Lady Sansa gave a ladylike shrug, and Jaime could not help but stare at her in disbelief. He had never in his life met a woman so unmoved by casual cruelty, or so naturally inclined to it. Apart from Cersei, of course.
May she dance on coals in hell.
'I cannot bring myself to regret the fate of Lannisport, Ser Jaime,' Lady Sansa said coolly, 'much must be sacrificed in war so that goodness might prevail. I'm sure a seasoned captain like yourself is capable of understanding that.'
'I am,' Jaime acknowledged bitterly, 'I'm only curious as to what I should be the most curious about: why King Aegon felt the need to deploy all three dragons when one would have sufficed, or why he unquestionably obeyed every word that came oozing out of your mouth.'
Lady Sansa's face darkened briefly, then reassumed its habitual insincerity.
'I cannot claim to possess the influence that you suggest,' she remarked, a hint of iron in her voice, 'the king has his own mind, and it is a fine one. But Queen Daenerys was in a merciful mood on that particular day, and her mercy tends to be contagious. Mercy is not a constructive tendency in a conqueror. Aegon needed to be reminded of that – that, and the fact that it is he who rules in Westeros, by right and birth and blood.'
'Hm,' Jaime replied, his voice dripping with innuendo, 'I'm sure that 'Aegon' was only too delighted to be reminded of the fact.'
Lady Sansa gave a charming impression of appearing confused.

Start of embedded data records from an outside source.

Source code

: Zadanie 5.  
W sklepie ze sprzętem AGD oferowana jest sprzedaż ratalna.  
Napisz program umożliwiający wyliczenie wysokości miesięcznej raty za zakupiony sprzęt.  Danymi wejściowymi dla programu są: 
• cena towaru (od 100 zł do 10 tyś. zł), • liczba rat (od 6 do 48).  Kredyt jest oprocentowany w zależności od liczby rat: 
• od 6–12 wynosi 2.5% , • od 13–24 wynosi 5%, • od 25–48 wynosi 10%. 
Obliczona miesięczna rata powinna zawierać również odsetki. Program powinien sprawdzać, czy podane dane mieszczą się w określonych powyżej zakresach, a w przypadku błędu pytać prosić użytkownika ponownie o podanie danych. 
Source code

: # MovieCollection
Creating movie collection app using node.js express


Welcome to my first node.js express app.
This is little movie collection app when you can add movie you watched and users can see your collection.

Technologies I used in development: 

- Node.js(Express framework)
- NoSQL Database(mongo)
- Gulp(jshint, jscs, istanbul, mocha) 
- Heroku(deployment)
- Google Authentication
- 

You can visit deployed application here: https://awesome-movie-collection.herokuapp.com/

'Come now,' Jaime snorted in response, 'you can't say that I'm the first to mention it. And it's your own fault entirely. If you had yielded Winterfell and the Vale with anything resembling a fight, the rumours might have been very different.'
'Many things might have been different,' she murmured ominously, before looking out across the hall at the friction that seemed to stretch taunt over the proceedings; threatening to snap and shower them all in a blaze of fresh blood and mangled flesh.
'Look at you all,' Lady Sansa said in a low, disgusted voice, 'the South. Your opulence and your finery and your pretence. Do you wonder that one look at all of this is sufficient to make me and my men want to murder the lot of you all over again?'
Jaime ignored the question, and said nothing.

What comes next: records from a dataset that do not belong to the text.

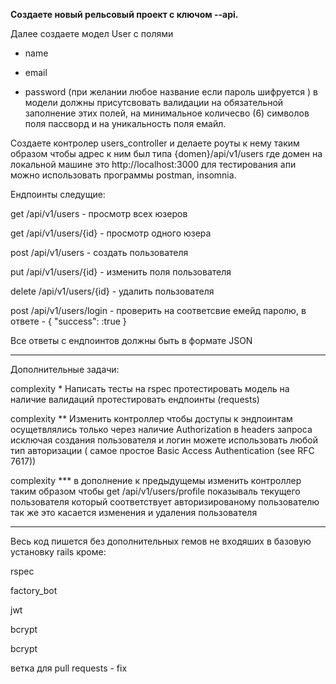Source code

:  **Создаете новый рельсовый проект c ключом --api.**
 
Далее создаете модел User с полями
  - name
  
  - email
  
  - password (при желании любое название если пароль шифруется )
в модели должны присутсвовать валидации на обязательной заполнение этих полей,
на минимальное количесво (6) символов поля пассворд и на уникальность поля емайл.

  Создаете контролер users_controller и делаете роуты к нему таким образом чтобы
адрес к ним был типа {domen}/api/v1/users где домен  на локальной машине это http://localhost:3000
для тестирования апи можно использовать программы postman, insomnia.

Ендпоинты следущие:

  get /api/v1/users - просмотр всех юзеров
  
  get /api/v1/users/{id} - просмотр одного юзера
  
  post /api/v1/users - создать пользователя
  
  put /api/v1/users/{id} - изменить поля пользователя
  
  delete /api/v1/users/{id} - удалить пользователя
  
  post /api/v1/users/login - проверить на соответсвие емейд паролю, в ответе - { "success": :true }
  
Все ответы с ендпоинтов должны быть в формате JSON

-----------------

Дополнительные задачи:

complexity *
  Написать тесты на rspec
протестировать модель на наличие валидаций
протестировать ендпоинты (requests)

complexity **
  Изменить контроллер чтобы доступы к эндпоинтам осущетвлялись только через наличие Authorization в headers запроса
исключая создания пользователя и логин
можете использовать любой тип авторизации ( самое простое Basic Access Authentication (see RFC 7617))

complexity ***
 в дополнение к предыдущемы изменить контроллер таким образом чтобы 
 get /api/v1/users/profile показываль текущего пользователя который соответствует авторизированому пользователю
так же это касается изменения и удаления пользователя

-----------------

Весь код пишется без дополнительных гемов не входяших в базовую установку rails кроме:

rspec

factory_bot

jwt

bcrypt

bcrypt


ветка для pull requests - fix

'I had not heard that you planned to attend court at all this year,' Lady Sansa continued.
'I hadn't,' Jaime replied, 'but I have come to see my brother Tyrion.'
'Still at odds over that whore he married?' she enquired pleasantly; her face twisting into a spiteful smile.
Jaime once again chose to ignore her. Lady Sansa once again pretended not to notice.

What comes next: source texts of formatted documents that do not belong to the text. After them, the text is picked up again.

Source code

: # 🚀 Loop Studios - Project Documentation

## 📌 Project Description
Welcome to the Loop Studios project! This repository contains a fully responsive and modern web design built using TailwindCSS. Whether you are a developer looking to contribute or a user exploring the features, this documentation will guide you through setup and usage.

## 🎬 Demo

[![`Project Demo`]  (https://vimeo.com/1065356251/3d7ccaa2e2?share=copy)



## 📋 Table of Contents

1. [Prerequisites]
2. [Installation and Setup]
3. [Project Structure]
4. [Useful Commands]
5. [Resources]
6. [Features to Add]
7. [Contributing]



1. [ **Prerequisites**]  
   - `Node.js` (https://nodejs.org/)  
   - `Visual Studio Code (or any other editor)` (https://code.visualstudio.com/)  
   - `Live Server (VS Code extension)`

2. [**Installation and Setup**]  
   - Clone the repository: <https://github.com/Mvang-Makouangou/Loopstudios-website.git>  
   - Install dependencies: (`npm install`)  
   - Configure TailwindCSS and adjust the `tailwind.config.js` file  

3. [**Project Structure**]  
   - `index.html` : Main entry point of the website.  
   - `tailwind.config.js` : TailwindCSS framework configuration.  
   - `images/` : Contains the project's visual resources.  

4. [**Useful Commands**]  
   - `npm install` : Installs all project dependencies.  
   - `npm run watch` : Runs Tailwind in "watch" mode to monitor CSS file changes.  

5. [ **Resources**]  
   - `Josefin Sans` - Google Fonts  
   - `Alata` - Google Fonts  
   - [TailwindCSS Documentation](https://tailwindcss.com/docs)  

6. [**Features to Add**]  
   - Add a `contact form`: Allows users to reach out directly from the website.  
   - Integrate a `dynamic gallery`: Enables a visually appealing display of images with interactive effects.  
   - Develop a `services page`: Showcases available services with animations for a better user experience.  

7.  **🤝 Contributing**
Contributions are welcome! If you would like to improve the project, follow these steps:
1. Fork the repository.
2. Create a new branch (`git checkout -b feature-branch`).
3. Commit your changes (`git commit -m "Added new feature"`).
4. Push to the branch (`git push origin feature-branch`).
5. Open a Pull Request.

'I myself have come to see my little sister,' she told him, 'I saw very little of her during the conquest, and what I did see was not very promising. I don't know how she does it; standing dutifully outside Daenerys and Aegon's door at all hours of the day and night pretending that the prospect of being a glorified sentry for the rest of her life is a tremendous honour for her. You must be so pleased to be rid of such nonsense.'
'Not half as pleased as you seem to be with widowhood,' Jaime countered, 'it agrees with you.'
'You are cruel, Ser,' Lady Sansa sighed, 'but then the gods were also cruel in their choice of both my husbands,'
'To you?' Jaime asked, 'or to them?'
The lady smiled grimly.
'Harrold was amusing for a while, and not quite a loss in bed,' she observed, 'but he had mutton between his ears. Stannis, on the other hand, had too much between his ears and almost nothing between his legs. He was a dreadful bore.'
'I can't argue with that,' Jaime conceded, 'but you must agree that his death was both sudden and unfortunate. Had he lived, you might have been the queen of Westeros by now.'
'Why would I want to be the queen of Westeros, Ser Jaime?' Lady Sansa ventured, speaking as she would to a stupid child, 'I am already the queen of half of Westeros. The better half, thanks to my lord husbands.'
'And which one of your late lord husbands does your son favour?' Jaime asked, 'Harrold, Stannis…or Lord Baelish?'
'I pray to the gods every morning and night to bless the memory of my late lord husbands,' Lady Sansa professed, her tone suggesting that she did no such thing, 'I will pray that they bless Lady Brienne's too, since we are speaking of the deficient deceased. How long is it now since the Brotherhood Without Banners decided that her head was too ugly for her body?'
'Eight years,' Jaime replied forcefully, hating her.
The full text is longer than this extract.